Your task
Find the line that contains "2. pip install -r requirements.txt" in the entries below. Write out that line and all that follow it, unchanged and alone.

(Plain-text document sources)
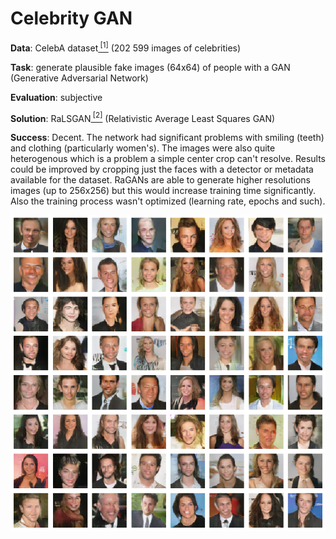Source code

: # Celebrity GAN

__Data__: CelebA dataset[<sup> [1]</sup>](http://mmlab.ie.cuhk.edu.hk/projects/CelebA.html) (202 599 images of celebrities)

__Task__: generate plausible fake images (64x64) of people with a GAN (Generative Adversarial Network)

__Evaluation__: subjective

__Solution__: RaLSGAN[<sup> [2]</sup>](https://arxiv.org/abs/1807.00734) (Relativistic Average Least Squares GAN)

__Success__: Decent. The network had significant problems with smiling (teeth) and clothing (particularly women's). The images were also quite heterogenous which is a problem a simple center crop can't resolve. Results could be improved by cropping just the faces with a detector or metadata available for the dataset. RaGANs are able to generate higher resolutions images (up to 256x256) but this would increase training time significantly. Also the training process wasn't optimized (learning rate, epochs and such).

![](example_output.png)
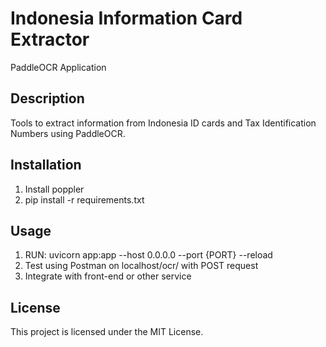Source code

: # Indonesia Information Card Extractor
PaddleOCR Application

## Description
Tools to extract information from Indonesia ID cards and Tax Identification Numbers using PaddleOCR.

## Installation
1. Install poppler
2. pip install -r requirements.txt

## Usage
1. RUN: uvicorn app:app --host 0.0.0.0 --port {PORT} --reload 
2. Test using Postman on localhost/ocr/ with POST request 
3. Integrate with front-end or other service

## License
This project is licensed under the MIT License.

Written response
2. pip install -r requirements.txt

## Usage
1. RUN: uvicorn app:app --host 0.0.0.0 --port {PORT} --reload 
2. Test using Postman on localhost/ocr/ with POST request 
3. Integrate with front-end or other service

## License
This project is licensed under the MIT License.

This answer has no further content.